Yesterday, village Trustees received the Preliminary Budget for 2024-2025. The Budget Report is freely available at the village website: vi.potsdam.ny.us/treasurer
Requisition requests (“Planned Expenses”) for the General Fund amount to $7.8 million for fiscal year 2024-2025, an increase of a quarter million dollars, or 3%, over the previous year’s requisition requests (see chart below). Non-property-tax revenue (primarily sales tax revenue, plus interest earned on savings and income from fees) is estimated to be $3.4 million. Hence the Tax Levy on property, the difference of those two, is $4.2 million, an increase of $124,000 or 3% over the previous year.

What will be the resultant property-tax rate? Will it be $17.16 per thousand dollars in property value, like last year, or will it be $18.29 as during the years 2019-2023, or will it be somewhere in between? That depends on how much the Administration pulls out of savings. Prior to budget year 2021-2022, I can find no instances of money being appropriated from the General Fund balance sheet in order to lower the tax rate (see column “Amount taken from General Fund Balance” above). However, in budget year 2021-2022 a new $3 million loan for a East Hydroelectric Plant rehabilitation became active, requiring either increased tax rates or withdrawals from the General Fund balance sheet.
As you see in the chart below for the next budget year, if we do not pull money from savings, our tax rate would be a prohibitive $18.82 per thousand dollars in property value. However, to keep the tax rate at the current level of $17.16, the Administration would need to pull $372,000 out of savings, which also seems imprudent, as the Board does not know the current Fund Balance in the General Fund.

On May 31, 2022 the General Fund held a generous Fund Balance of $4.7 million. The board does not know the General Fund balance since that date, partly because all village revenues, whether into the General Fund, the Water Fund, the Sewer Fund, or from State and Federal grants, goes to the same investment vehicle, and separating which fund held how much is currently only deciphered by our external auditor, not in-house.
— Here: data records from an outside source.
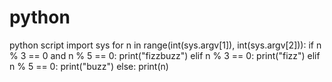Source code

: # python
python script
import sys
for n in range(int(sys.argv[1]), int(sys.argv[2])):
    if n % 3 == 0 and n % 5 == 0:
        print("fizzbuzz")
    elif n % 3 == 0:
        print("fizz")
    elif n % 5 == 0:
        print("buzz")
    else:
        print(n)
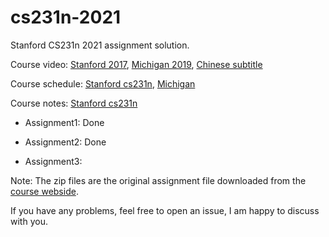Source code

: # cs231n-2021
Stanford CS231n 2021 assignment solution.

Course video: [Stanford 2017](https://www.youtube.com/playlist?list=PL3FW7Lu3i5JvHM8ljYj-zLfQRF3EO8sYv), [Michigan 2019](https://www.youtube.com/playlist?list=PL5-TkQAfAZFbzxjBHtzdVCWE0Zbhomg7r), [Chinese subtitle](https://www.bilibili.com/video/BV1Dx411n7UE)

Course schedule: [Stanford cs231n](http://cs231n.stanford.edu/schedule.html), [Michigan](https://web.eecs.umich.edu/~justincj/teaching/eecs498/FA2020/schedule.html)

Course notes: [Stanford cs231n](https://cs231n.github.io/)

- Assignment1: Done

- Assignment2: Done

- Assignment3:

Note: The zip files are the original assignment file downloaded from the [course webside](https://cs231n.github.io/).

If you have any problems, feel free to open an issue, I am happy to discuss with you.   
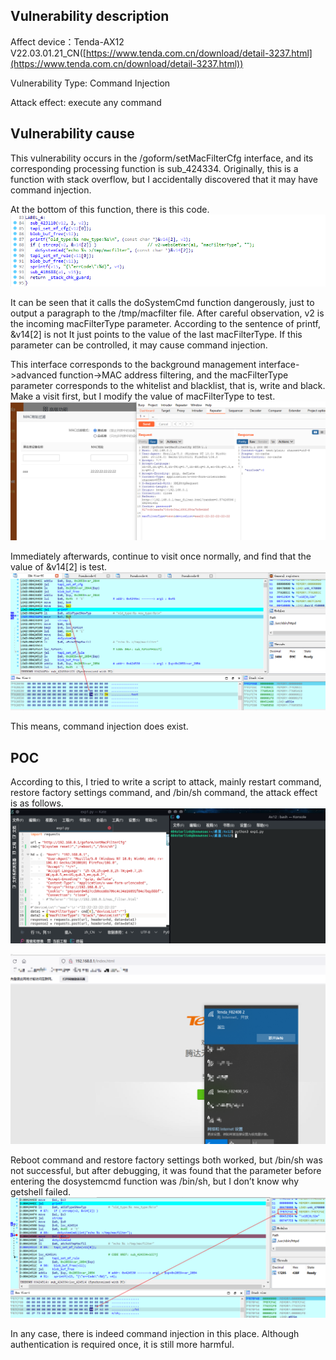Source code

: ## Vulnerability description ##
Affect device：Tenda-AX12 V22.03.01.21_CN([https://www.tenda.com.cn/download/detail-3237.html](https://www.tenda.com.cn/download/detail-3237.html))

Vulnerability Type: Command Injection

Attack effect: execute any command

## Vulnerability cause ##
This vulnerability occurs in the /goform/setMacFilterCfg interface, and its corresponding processing function is sub_424334. Originally, this is a function with stack overflow, but I accidentally discovered that it may have command injection.

At the bottom of this function, there is this code.
![](./image/1.png)

It can be seen that it calls the doSystemCmd function dangerously, just to output a paragraph to the /tmp/macfilter file. After careful observation, v2 is the incoming macFilterType parameter. According to the sentence of printf, &v14[2] is not It just points to the value of the last macFilterType. If this parameter can be controlled, it may cause command injection.

This interface corresponds to the background management interface->advanced function->MAC address filtering, and the macFilterType parameter corresponds to the whitelist and blacklist, that is, write and black. Make a visit first, but I modify the value of macFilterType to test.
![](./image/2.png)

Immediately afterwards, continue to visit once normally, and find that the value of &v14[2] is test.
![](./image/3.png)

This means, command injection does exist.

## POC ##

According to this, I tried to write a script to attack, mainly restart command, restore factory settings command, and /bin/sh command, the attack effect is as follows.
![](./image/4.png)

![](./image/5.png)

Reboot command and restore factory settings both worked, but /bin/sh was not successful, but after debugging, it was found that the parameter before entering the dosystemcmd function was /bin/sh, but I don’t know why getshell failed.
![](./image/6.png)

In any case, there is indeed command injection in this place. Although authentication is required once, it is still more harmful.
As the board begins to deliberate where to set the next year’s property tax rate, it should be noted that (1) the total Planned Expenses, or “Appropriations” at the start of a budget year typically run short of the Actual Expenses at the end of the budget year (see top chart); and (2) Over-spending by the General Fund in recent years has been offset by greater than planned revenues to the General Fund, thanks in large part to increased sales tax revenues and generous interest earned on savings. But both items invite caution: State Comptroller Thomas DiNapoli wrote in a 2/21/2024 press release: “Year-over-year growth in local sales tax collections has slowed significantly, with a nearly flat increase this January compared to last year…With overall growth having moderated over the course of 2023, local officials should remain cautious in their sales tax revenue projections for 2024.” And secondly, if the Administration depletes Fund Balances, the village loses a valuable income stream from interest earned on savings: interest earned the General Fund $250,000 in revenue last year, for example.